_What to do_
Filter the records, keeping every line that has the string "learning".

+++++

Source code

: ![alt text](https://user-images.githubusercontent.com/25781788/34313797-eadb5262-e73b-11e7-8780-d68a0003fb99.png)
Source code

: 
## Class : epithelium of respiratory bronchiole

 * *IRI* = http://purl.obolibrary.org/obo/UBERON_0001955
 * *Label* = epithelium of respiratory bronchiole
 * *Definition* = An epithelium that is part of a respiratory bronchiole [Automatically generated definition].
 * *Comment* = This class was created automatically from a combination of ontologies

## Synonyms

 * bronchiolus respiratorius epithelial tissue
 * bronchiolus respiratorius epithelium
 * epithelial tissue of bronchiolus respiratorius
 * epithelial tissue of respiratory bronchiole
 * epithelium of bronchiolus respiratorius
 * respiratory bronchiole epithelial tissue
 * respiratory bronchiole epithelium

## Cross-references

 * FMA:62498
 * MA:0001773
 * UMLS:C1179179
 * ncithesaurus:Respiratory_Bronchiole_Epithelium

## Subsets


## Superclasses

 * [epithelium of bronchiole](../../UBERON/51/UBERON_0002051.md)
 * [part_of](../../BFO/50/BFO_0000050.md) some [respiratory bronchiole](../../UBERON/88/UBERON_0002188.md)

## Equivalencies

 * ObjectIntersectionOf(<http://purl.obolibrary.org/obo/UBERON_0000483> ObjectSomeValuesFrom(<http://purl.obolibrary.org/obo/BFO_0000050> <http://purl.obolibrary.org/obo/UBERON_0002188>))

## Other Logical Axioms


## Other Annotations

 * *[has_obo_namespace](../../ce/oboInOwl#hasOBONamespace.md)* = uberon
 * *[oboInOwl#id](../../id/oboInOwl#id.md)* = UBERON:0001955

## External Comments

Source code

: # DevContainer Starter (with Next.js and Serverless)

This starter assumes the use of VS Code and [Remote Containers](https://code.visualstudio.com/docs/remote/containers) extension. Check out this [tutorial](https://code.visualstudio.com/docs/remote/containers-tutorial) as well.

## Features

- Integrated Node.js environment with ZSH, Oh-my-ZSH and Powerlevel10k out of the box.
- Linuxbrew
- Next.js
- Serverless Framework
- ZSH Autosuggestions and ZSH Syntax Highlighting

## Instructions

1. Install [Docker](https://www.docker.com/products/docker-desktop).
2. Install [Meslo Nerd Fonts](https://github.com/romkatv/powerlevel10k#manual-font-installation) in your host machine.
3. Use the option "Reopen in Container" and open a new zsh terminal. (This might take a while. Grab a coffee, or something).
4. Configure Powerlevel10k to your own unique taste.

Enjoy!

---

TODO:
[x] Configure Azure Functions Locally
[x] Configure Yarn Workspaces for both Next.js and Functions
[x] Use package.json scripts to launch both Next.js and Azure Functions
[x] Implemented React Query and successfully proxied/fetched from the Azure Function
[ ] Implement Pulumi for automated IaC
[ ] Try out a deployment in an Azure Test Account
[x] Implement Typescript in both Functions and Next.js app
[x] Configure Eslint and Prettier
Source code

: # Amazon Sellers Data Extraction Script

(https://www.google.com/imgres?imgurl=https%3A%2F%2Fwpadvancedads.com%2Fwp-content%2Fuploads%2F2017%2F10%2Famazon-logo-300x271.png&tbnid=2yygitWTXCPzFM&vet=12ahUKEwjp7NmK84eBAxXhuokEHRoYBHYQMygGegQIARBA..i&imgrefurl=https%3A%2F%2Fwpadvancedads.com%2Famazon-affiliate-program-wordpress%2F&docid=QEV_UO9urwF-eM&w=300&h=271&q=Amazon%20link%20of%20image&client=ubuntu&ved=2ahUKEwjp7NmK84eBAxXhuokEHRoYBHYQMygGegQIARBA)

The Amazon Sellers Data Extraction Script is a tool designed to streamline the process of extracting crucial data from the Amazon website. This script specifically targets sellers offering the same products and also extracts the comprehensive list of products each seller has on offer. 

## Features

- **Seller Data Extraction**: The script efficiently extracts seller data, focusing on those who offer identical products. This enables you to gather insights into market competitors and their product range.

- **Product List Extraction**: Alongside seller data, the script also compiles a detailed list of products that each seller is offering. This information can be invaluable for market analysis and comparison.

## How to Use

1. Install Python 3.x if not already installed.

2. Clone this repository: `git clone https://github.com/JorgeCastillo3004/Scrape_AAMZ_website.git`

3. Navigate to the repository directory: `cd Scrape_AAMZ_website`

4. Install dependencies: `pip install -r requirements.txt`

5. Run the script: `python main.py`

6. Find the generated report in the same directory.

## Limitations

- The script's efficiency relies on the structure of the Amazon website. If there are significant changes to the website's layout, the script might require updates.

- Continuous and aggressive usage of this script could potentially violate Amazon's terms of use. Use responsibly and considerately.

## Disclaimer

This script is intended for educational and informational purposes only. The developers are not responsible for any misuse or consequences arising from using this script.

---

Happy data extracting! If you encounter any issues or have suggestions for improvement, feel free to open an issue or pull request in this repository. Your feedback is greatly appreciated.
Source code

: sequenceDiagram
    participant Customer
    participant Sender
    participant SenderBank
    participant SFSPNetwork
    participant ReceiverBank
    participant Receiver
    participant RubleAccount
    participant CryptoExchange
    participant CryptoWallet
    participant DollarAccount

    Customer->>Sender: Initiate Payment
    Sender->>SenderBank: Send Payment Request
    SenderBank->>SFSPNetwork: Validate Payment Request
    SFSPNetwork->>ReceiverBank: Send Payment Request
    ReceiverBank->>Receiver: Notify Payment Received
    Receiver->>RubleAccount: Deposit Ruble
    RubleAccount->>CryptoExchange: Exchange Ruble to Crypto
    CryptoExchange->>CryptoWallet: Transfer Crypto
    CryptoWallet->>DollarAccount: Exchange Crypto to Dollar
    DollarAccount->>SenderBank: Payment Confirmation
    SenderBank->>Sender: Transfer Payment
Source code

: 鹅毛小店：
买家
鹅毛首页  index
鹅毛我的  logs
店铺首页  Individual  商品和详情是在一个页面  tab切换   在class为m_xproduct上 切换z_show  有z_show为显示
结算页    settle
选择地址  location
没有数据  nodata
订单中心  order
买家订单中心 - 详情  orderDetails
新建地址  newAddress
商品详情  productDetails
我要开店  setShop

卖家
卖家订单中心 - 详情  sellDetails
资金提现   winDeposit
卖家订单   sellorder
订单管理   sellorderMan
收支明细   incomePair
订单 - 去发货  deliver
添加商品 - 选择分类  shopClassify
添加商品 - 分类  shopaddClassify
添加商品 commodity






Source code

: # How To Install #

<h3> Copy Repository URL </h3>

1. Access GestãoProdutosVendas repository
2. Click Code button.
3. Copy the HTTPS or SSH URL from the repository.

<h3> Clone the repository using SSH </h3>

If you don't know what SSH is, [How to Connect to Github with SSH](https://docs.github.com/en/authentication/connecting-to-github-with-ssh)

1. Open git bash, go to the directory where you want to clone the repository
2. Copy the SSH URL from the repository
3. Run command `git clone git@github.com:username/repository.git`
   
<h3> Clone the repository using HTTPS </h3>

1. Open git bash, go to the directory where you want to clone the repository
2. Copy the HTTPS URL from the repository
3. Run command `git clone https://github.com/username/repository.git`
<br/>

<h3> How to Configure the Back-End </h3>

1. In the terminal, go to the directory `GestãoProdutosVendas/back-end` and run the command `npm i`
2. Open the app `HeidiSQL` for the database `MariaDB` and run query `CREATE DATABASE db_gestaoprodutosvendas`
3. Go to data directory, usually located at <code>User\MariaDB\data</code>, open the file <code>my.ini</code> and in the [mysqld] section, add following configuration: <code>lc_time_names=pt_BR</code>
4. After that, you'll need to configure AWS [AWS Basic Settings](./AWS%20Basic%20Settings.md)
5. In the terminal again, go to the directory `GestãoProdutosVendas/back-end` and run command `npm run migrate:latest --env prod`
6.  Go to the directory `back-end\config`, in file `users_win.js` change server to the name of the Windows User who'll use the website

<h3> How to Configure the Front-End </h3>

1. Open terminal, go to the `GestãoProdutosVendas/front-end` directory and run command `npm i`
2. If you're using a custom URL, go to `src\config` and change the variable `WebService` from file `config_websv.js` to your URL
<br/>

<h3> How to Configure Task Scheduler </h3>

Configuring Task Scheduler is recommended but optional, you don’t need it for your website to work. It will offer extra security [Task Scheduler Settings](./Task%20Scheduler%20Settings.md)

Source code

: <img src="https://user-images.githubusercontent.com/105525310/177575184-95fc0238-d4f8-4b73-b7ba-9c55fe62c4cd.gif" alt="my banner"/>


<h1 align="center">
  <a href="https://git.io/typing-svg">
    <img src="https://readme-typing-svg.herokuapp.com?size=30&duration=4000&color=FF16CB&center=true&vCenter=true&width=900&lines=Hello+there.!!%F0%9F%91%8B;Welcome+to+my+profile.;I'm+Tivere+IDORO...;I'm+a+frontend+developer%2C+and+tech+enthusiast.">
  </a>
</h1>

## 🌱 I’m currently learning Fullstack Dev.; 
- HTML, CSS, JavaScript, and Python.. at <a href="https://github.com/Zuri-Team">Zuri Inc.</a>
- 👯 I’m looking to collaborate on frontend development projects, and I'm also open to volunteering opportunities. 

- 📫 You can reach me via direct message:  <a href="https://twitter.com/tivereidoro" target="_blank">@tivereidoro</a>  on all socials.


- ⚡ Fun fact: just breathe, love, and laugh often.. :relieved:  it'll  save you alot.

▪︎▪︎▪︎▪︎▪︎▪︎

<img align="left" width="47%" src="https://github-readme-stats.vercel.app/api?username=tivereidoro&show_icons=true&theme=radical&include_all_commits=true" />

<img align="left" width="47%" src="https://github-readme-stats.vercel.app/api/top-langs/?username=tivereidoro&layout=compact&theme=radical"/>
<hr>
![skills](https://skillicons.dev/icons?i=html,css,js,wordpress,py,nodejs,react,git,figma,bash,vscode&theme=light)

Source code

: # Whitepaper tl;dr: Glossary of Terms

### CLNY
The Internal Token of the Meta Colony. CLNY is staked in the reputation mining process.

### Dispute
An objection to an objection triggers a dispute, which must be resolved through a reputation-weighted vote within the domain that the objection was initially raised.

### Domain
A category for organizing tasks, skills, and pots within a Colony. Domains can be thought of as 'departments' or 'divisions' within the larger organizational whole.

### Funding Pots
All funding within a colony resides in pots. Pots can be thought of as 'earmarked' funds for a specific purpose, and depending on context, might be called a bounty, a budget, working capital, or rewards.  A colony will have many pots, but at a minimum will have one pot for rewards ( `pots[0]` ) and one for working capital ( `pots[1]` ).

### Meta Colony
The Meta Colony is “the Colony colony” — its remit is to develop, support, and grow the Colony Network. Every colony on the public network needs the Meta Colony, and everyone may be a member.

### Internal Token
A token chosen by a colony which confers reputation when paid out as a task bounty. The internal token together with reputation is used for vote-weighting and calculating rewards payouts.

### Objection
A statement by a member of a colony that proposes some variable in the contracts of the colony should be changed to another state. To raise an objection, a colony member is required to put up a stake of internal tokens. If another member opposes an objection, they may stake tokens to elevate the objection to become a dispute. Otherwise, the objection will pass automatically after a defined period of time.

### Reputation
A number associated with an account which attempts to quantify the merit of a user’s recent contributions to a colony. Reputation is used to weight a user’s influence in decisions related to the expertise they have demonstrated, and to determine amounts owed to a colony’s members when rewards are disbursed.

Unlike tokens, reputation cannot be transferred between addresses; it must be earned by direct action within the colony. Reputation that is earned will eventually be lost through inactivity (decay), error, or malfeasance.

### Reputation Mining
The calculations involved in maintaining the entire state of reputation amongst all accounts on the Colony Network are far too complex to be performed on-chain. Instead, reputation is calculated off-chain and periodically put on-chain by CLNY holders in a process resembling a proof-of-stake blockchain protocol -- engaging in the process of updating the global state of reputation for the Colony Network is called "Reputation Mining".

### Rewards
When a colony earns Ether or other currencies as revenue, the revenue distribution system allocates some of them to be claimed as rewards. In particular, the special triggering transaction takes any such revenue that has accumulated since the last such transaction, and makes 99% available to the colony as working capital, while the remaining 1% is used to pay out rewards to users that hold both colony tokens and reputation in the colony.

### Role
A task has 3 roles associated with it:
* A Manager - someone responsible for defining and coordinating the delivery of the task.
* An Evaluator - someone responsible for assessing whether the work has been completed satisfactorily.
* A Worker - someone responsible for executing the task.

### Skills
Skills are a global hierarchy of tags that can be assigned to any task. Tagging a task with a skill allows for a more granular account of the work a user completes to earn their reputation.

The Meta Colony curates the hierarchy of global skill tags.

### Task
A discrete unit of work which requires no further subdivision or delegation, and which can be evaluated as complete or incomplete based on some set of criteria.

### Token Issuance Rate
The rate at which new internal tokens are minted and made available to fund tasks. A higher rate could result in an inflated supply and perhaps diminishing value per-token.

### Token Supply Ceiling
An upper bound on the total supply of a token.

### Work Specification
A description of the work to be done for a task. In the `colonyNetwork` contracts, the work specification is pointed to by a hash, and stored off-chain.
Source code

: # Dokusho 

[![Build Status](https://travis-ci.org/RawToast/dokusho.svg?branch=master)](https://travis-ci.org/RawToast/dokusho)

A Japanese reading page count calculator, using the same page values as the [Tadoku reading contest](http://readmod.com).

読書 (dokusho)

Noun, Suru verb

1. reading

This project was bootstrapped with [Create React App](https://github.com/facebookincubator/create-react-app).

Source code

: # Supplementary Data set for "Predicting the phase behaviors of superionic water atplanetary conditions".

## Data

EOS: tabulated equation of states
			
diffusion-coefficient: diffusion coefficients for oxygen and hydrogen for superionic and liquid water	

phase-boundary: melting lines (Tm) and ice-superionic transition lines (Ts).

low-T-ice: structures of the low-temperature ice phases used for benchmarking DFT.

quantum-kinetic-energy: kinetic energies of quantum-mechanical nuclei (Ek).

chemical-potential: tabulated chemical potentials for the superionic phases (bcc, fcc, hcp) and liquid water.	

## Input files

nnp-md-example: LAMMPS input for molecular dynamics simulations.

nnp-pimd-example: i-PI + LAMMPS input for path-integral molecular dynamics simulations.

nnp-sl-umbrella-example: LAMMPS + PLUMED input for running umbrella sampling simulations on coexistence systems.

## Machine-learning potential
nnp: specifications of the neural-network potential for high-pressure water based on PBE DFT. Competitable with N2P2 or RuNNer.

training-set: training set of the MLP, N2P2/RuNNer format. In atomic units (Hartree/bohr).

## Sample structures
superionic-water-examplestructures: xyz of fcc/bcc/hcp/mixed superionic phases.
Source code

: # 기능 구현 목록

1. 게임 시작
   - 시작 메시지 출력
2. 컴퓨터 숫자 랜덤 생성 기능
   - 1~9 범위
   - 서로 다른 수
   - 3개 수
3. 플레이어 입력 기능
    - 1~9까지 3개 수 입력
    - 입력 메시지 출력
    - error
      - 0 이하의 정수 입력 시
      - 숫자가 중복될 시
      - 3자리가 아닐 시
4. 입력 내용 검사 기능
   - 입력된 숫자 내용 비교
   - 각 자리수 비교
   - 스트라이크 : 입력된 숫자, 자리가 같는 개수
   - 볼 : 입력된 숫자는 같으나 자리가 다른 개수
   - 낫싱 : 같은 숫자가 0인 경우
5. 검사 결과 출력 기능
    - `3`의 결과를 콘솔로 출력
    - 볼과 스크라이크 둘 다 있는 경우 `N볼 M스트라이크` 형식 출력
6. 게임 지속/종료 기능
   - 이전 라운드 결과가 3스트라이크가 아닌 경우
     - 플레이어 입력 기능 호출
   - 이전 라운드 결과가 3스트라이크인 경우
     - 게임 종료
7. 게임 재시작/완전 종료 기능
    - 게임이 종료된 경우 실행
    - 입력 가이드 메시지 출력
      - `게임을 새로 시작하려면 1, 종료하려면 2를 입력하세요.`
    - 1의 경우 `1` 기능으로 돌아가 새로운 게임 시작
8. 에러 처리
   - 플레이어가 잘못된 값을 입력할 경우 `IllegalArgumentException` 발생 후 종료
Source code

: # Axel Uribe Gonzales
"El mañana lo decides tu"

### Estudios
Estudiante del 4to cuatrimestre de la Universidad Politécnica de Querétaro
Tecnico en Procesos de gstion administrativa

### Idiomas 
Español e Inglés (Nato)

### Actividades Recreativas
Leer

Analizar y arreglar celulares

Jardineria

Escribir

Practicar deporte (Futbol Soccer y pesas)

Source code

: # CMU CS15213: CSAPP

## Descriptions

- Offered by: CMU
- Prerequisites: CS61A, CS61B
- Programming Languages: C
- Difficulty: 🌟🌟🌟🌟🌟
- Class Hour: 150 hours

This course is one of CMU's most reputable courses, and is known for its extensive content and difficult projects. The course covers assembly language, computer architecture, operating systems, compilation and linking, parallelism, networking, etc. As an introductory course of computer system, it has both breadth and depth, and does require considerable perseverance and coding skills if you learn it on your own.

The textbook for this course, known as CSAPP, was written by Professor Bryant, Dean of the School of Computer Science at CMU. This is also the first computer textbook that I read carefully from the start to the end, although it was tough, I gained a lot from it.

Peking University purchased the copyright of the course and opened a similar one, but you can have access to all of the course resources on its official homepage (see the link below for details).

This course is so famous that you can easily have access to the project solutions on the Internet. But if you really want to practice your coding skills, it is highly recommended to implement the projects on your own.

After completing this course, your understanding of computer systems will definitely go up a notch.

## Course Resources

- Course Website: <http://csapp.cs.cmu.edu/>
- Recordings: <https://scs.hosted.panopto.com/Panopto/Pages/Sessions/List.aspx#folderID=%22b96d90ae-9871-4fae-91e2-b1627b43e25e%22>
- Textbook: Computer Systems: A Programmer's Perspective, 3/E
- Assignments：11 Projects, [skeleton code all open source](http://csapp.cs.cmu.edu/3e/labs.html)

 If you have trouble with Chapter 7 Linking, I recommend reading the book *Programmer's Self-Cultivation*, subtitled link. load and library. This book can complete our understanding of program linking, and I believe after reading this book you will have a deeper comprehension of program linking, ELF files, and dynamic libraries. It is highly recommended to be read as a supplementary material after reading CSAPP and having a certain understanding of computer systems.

+++++

_Response to this task_
## 🌱 I’m currently learning Fullstack Dev.; 
## Machine-learning potential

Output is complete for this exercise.